● To do
Return the full set of entries below exactly, leaving every image out.

__________________________________________________

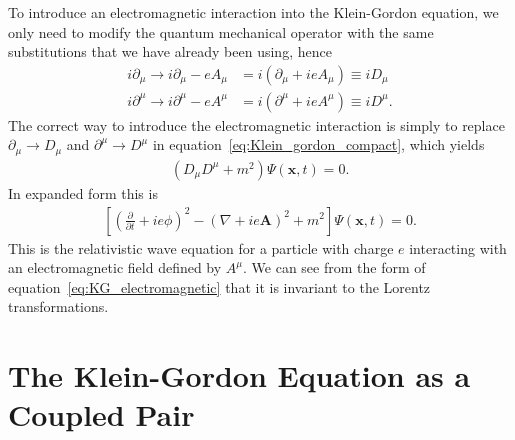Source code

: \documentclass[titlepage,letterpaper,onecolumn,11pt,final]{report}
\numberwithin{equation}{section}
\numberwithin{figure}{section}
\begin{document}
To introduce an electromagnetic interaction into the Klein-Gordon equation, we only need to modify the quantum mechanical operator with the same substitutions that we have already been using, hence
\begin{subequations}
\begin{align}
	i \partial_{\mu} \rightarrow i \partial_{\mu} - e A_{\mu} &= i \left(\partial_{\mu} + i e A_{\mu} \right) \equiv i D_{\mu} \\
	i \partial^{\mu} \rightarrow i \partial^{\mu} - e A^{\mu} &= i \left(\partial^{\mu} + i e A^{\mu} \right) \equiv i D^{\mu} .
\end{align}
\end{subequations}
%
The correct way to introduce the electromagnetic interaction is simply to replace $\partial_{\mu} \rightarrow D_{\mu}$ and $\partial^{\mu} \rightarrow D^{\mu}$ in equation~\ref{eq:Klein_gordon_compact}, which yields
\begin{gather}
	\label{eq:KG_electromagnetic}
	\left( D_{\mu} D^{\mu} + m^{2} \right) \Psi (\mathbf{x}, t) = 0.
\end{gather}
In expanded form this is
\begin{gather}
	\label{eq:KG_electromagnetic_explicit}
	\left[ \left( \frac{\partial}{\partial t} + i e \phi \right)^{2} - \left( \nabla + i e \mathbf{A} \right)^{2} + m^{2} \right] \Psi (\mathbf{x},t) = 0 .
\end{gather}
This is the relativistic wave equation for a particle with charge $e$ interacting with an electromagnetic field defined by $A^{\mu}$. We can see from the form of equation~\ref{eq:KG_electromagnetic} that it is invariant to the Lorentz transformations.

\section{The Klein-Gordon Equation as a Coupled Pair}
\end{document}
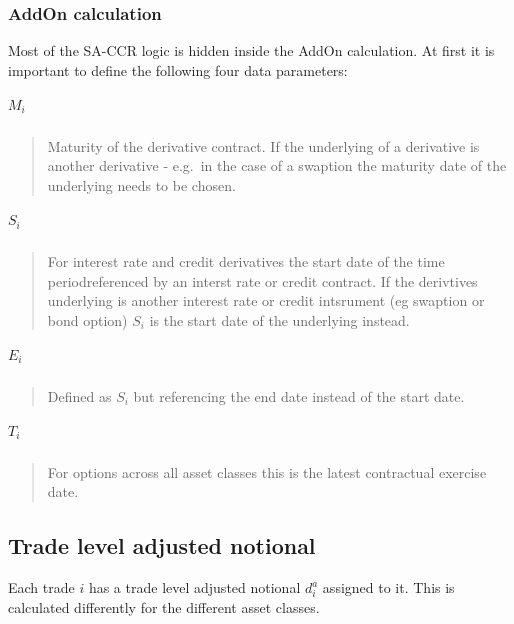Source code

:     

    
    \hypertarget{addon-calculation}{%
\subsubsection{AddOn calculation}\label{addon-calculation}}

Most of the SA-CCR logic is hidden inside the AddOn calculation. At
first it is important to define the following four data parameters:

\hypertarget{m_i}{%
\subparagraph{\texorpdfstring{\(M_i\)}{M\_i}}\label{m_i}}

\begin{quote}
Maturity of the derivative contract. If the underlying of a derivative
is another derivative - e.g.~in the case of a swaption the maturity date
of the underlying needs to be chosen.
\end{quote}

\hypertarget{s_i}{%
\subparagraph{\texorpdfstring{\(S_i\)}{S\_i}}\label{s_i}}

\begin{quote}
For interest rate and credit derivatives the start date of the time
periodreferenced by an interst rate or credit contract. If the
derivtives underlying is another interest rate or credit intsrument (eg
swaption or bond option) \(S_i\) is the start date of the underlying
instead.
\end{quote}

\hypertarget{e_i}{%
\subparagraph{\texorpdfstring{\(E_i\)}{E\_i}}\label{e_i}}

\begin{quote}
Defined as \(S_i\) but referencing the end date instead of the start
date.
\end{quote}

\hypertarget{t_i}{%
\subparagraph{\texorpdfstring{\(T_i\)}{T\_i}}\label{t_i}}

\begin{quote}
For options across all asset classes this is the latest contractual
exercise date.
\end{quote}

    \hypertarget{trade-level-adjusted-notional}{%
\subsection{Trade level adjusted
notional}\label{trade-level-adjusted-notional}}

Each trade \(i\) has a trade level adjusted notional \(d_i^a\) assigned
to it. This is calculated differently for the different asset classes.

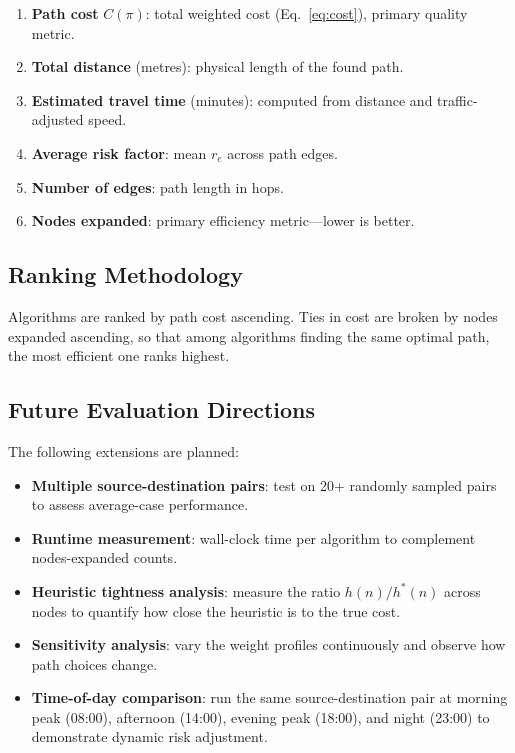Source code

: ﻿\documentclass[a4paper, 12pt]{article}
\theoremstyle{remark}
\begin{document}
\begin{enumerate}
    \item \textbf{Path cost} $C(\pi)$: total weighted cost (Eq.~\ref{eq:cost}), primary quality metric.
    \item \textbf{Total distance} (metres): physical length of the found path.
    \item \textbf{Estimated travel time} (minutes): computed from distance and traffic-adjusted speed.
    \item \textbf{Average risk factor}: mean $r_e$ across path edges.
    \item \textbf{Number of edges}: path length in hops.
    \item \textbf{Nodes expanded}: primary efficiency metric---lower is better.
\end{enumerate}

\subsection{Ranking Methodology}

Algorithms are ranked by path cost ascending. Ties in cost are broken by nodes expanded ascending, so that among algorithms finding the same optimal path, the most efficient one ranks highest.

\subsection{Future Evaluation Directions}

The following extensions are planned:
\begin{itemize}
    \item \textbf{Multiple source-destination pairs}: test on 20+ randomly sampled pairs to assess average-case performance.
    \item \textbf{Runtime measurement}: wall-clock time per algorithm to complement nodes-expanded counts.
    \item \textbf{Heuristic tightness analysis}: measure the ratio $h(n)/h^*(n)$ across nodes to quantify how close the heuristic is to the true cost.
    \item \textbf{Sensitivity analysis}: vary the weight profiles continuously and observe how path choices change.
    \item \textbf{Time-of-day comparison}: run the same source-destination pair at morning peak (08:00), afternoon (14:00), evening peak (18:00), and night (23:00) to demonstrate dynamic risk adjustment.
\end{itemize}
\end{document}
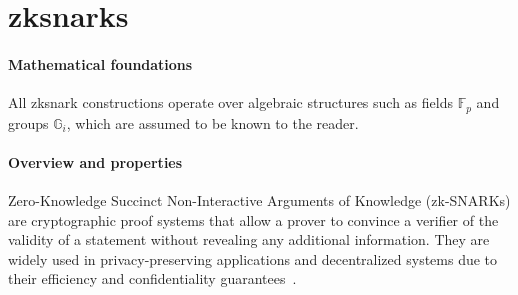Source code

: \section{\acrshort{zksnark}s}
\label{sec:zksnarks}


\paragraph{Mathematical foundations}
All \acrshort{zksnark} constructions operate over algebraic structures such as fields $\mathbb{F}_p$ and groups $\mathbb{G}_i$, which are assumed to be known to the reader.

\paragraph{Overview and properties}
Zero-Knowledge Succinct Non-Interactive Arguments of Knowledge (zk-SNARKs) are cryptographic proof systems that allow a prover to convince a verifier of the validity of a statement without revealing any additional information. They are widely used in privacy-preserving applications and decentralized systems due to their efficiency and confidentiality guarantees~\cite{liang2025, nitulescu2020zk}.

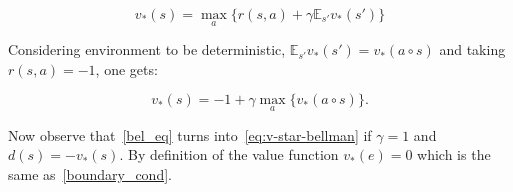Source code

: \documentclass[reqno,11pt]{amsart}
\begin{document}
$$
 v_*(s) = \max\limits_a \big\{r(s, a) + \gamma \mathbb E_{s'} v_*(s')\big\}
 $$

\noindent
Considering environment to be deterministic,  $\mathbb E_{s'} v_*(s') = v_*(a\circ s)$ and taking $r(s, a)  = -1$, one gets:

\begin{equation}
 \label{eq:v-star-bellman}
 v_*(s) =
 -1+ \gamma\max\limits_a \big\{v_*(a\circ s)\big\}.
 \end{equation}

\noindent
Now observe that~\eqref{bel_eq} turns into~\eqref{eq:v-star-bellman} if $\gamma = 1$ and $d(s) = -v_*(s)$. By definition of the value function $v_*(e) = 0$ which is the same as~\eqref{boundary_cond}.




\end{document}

__________________________________________________

● Answer area
Source code

: \documentclass[titlepage,letterpaper,onecolumn,11pt,final]{report}
\numberwithin{equation}{section}
\numberwithin{figure}{section}
\begin{document}
To introduce an electromagnetic interaction into the Klein-Gordon equation, we only need to modify the quantum mechanical operator with the same substitutions that we have already been using, hence
\begin{subequations}
\begin{align}
	i \partial_{\mu} \rightarrow i \partial_{\mu} - e A_{\mu} &= i \left(\partial_{\mu} + i e A_{\mu} \right) \equiv i D_{\mu} \\
	i \partial^{\mu} \rightarrow i \partial^{\mu} - e A^{\mu} &= i \left(\partial^{\mu} + i e A^{\mu} \right) \equiv i D^{\mu} .
\end{align}
\end{subequations}
%
The correct way to introduce the electromagnetic interaction is simply to replace $\partial_{\mu} \rightarrow D_{\mu}$ and $\partial^{\mu} \rightarrow D^{\mu}$ in equation~\ref{eq:Klein_gordon_compact}, which yields
\begin{gather}
	\label{eq:KG_electromagnetic}
	\left( D_{\mu} D^{\mu} + m^{2} \right) \Psi (\mathbf{x}, t) = 0.
\end{gather}
In expanded form this is
\begin{gather}
	\label{eq:KG_electromagnetic_explicit}
	\left[ \left( \frac{\partial}{\partial t} + i e \phi \right)^{2} - \left( \nabla + i e \mathbf{A} \right)^{2} + m^{2} \right] \Psi (\mathbf{x},t) = 0 .
\end{gather}
This is the relativistic wave equation for a particle with charge $e$ interacting with an electromagnetic field defined by $A^{\mu}$. We can see from the form of equation~\ref{eq:KG_electromagnetic} that it is invariant to the Lorentz transformations.

\section{The Klein-Gordon Equation as a Coupled Pair}
\end{document}
Source code

:     

    
    \hypertarget{addon-calculation}{%
\subsubsection{AddOn calculation}\label{addon-calculation}}

Most of the SA-CCR logic is hidden inside the AddOn calculation. At
first it is important to define the following four data parameters:

\hypertarget{m_i}{%
\subparagraph{\texorpdfstring{\(M_i\)}{M\_i}}\label{m_i}}

\begin{quote}
Maturity of the derivative contract. If the underlying of a derivative
is another derivative - e.g.~in the case of a swaption the maturity date
of the underlying needs to be chosen.
\end{quote}

\hypertarget{s_i}{%
\subparagraph{\texorpdfstring{\(S_i\)}{S\_i}}\label{s_i}}

\begin{quote}
For interest rate and credit derivatives the start date of the time
periodreferenced by an interst rate or credit contract. If the
derivtives underlying is another interest rate or credit intsrument (eg
swaption or bond option) \(S_i\) is the start date of the underlying
instead.
\end{quote}

\hypertarget{e_i}{%
\subparagraph{\texorpdfstring{\(E_i\)}{E\_i}}\label{e_i}}

\begin{quote}
Defined as \(S_i\) but referencing the end date instead of the start
date.
\end{quote}

\hypertarget{t_i}{%
\subparagraph{\texorpdfstring{\(T_i\)}{T\_i}}\label{t_i}}

\begin{quote}
For options across all asset classes this is the latest contractual
exercise date.
\end{quote}

    \hypertarget{trade-level-adjusted-notional}{%
\subsection{Trade level adjusted
notional}\label{trade-level-adjusted-notional}}

Each trade \(i\) has a trade level adjusted notional \(d_i^a\) assigned
to it. This is calculated differently for the different asset classes.

Source code

: ﻿\documentclass[a4paper, 12pt]{article}
\theoremstyle{remark}
\begin{document}
\begin{enumerate}
    \item \textbf{Path cost} $C(\pi)$: total weighted cost (Eq.~\ref{eq:cost}), primary quality metric.
    \item \textbf{Total distance} (metres): physical length of the found path.
    \item \textbf{Estimated travel time} (minutes): computed from distance and traffic-adjusted speed.
    \item \textbf{Average risk factor}: mean $r_e$ across path edges.
    \item \textbf{Number of edges}: path length in hops.
    \item \textbf{Nodes expanded}: primary efficiency metric---lower is better.
\end{enumerate}

\subsection{Ranking Methodology}

Algorithms are ranked by path cost ascending. Ties in cost are broken by nodes expanded ascending, so that among algorithms finding the same optimal path, the most efficient one ranks highest.

\subsection{Future Evaluation Directions}

The following extensions are planned:
\begin{itemize}
    \item \textbf{Multiple source-destination pairs}: test on 20+ randomly sampled pairs to assess average-case performance.
    \item \textbf{Runtime measurement}: wall-clock time per algorithm to complement nodes-expanded counts.
    \item \textbf{Heuristic tightness analysis}: measure the ratio $h(n)/h^*(n)$ across nodes to quantify how close the heuristic is to the true cost.
    \item \textbf{Sensitivity analysis}: vary the weight profiles continuously and observe how path choices change.
    \item \textbf{Time-of-day comparison}: run the same source-destination pair at morning peak (08:00), afternoon (14:00), evening peak (18:00), and night (23:00) to demonstrate dynamic risk adjustment.
\end{itemize}
\end{document}
Source code

: \section{\acrshort{zksnark}s}
\label{sec:zksnarks}


\paragraph{Mathematical foundations}
All \acrshort{zksnark} constructions operate over algebraic structures such as fields $\mathbb{F}_p$ and groups $\mathbb{G}_i$, which are assumed to be known to the reader.

\paragraph{Overview and properties}
Zero-Knowledge Succinct Non-Interactive Arguments of Knowledge (zk-SNARKs) are cryptographic proof systems that allow a prover to convince a verifier of the validity of a statement without revealing any additional information. They are widely used in privacy-preserving applications and decentralized systems due to their efficiency and confidentiality guarantees~\cite{liang2025, nitulescu2020zk}.

Source code

: \documentclass[reqno,11pt]{amsart}
\begin{document}
$$
 v_*(s) = \max\limits_a \big\{r(s, a) + \gamma \mathbb E_{s'} v_*(s')\big\}
 $$

\noindent
Considering environment to be deterministic,  $\mathbb E_{s'} v_*(s') = v_*(a\circ s)$ and taking $r(s, a)  = -1$, one gets:

\begin{equation}
 \label{eq:v-star-bellman}
 v_*(s) =
 -1+ \gamma\max\limits_a \big\{v_*(a\circ s)\big\}.
 \end{equation}

\noindent
Now observe that~\eqref{bel_eq} turns into~\eqref{eq:v-star-bellman} if $\gamma = 1$ and $d(s) = -v_*(s)$. By definition of the value function $v_*(e) = 0$ which is the same as~\eqref{boundary_cond}.




\end{document}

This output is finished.